Zwar war das Konzert trotz der zeitgleich in der Liebfrauenkirche stattfindenden Mozartschen Krönungsmesse (siehe Bericht unten) längst ausverkauft, doch dann hing die Durchführung zuletzt am seidenen Faden. Denn Professor Ulrich Gröner, der Gründer und künstlerische Leiter der Sinfonietta, war erkrankt, und auch die Solistin Maria Hegele wurde gerade noch rechtzeitig „annähernd gesund“, wie Michael Wieder in seiner Begrüßung erzählte. Kurzfristig ist Wieder, der Konzertmeister der Kammerphilharmonie Bodensee-Oberschwaben, eingesprungen und hat mit den Musikern noch drei Tage intensiv geprobt und damit das Konzert nicht nur gerettet, sondern zu einem großartigen Erfolg werden lassen.

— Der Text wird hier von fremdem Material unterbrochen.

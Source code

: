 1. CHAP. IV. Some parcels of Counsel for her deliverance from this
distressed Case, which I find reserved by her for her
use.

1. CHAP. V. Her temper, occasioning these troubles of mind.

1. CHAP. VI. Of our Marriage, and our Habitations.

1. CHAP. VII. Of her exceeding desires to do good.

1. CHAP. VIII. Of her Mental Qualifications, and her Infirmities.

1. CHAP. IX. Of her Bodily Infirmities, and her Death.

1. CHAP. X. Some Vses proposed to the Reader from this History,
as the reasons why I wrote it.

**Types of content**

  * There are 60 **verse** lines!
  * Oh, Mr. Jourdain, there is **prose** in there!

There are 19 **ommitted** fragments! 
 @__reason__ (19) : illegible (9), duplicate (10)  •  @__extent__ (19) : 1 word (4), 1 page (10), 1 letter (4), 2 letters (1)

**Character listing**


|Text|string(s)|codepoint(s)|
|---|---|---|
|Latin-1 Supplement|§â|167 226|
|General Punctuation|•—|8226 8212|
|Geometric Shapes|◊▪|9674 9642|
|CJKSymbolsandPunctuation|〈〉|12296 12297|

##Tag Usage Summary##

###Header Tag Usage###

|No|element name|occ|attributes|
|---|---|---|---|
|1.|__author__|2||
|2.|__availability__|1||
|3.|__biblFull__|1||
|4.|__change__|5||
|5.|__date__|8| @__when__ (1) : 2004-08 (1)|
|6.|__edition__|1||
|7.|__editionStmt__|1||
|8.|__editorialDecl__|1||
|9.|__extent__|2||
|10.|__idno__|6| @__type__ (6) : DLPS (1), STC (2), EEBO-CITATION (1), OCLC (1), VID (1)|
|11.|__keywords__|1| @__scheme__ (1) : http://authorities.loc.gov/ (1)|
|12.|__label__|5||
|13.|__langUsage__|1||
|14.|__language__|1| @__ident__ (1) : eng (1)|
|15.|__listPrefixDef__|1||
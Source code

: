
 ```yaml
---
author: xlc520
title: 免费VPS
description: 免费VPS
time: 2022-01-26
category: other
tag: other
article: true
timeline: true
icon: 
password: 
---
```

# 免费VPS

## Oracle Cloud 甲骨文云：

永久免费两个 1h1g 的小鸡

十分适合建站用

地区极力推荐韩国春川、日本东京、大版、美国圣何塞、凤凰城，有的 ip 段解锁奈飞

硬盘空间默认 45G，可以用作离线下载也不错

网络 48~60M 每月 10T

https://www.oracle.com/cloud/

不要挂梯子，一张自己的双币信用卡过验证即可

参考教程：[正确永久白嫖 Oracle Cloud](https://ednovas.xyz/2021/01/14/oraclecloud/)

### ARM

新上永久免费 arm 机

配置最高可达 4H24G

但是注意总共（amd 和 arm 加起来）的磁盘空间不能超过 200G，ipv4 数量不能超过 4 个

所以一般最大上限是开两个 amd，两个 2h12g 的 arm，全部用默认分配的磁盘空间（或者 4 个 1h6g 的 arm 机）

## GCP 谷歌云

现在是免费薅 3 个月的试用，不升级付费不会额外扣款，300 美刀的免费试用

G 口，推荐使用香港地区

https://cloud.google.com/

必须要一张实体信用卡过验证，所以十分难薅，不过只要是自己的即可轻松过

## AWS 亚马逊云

Glockenreiner Mezzosopran In transparentem Miteinander spielten die Musiker zum Auftakt die Ouvertüre aus Georg Friedrich Händels Oper „Ariodante“, aus der auch die zwei Arien stammten, mit denen sich nun die junge Tettnanger Sängerin Maria Hegele einführte, derzeit im Masterstudium am Mozarteum Salzburg. Glockenrein stand ihr geschmeidiger Mezzosopran im Raum, allen Seelenschmerz der Arie legte sie in den Gesang – so schön kann Seelenqual klingen, in einer Dramatik, die nicht laut wird, sondern sich auf einer inneren Bühne abspielt. Welch ein Kontrast zur folgenden Arie „Qui d’amor“, in der die Sängerin selige Verliebtheit erleben ließ. Ebenso schwebende Leichtigkeit lag in den verliebten Koloraturen der Arie „Lascia omai le brune vele“, die nun vom zweiten Solisten, dem virtuosen Blockflötisten Carsten Eckert, fröhlich umrankt wurde – ein herrlicher Wettstreit von tirilierender Flöte und mädchenhaft anmutiger, neckender Stimme. Georg Philipp Telemanns Suite a-Moll TWV 55:a2 für Blockflöte und Streicher servierte elegant-festliche Tafelmusik. Mit lebhafter Körpersprache legte Eckert seine zierlichen Girlanden über das federnd leichte Orchester, ein bezaubernder Dialog, der den Frühling ahnen ließ. In mitreißendem Fluss flogen die Koloraturen der Flöte dahin – ein herausfordernder Blick des Solisten zum Orchester: Na, kommt ihr noch mit? – und nach kurzen ruhigen Intermezzi trillerte und lockte die Flöte weiter in so rasanter Virtuosität, dass es allein schon ein Vergnügen war, die flinken Finger zu verfolgen.
Der zweite Teil des Silvesterkonzerts gehörte Antonio Vivaldi. Nach anmutigem Musizieren im Concerto C-Dur für Streicher und Basso continuo war noch einmal Hegeles Mezzosopran zu genießen, der, sanft umschmeichelt von den Streichern, zärtliche Wärme verströmte. Friedvoll gesellte sich in der zweiten Arie die Flöte hinzu. Köstliches Getändel entfalteten die Solisten in der Arie „Cara sorte di chi nata“, ein wahrer Beifallssturm erhob sich nach dem bezaubernden Duett von Sopran und Piccoloflöte. Fröhlichen Übermut versprühte zuletzt Vivaldis Concerto G-Dur „Alla rustica“, ein optimistisch tänzelnder Aufbruch ins neue Jahr.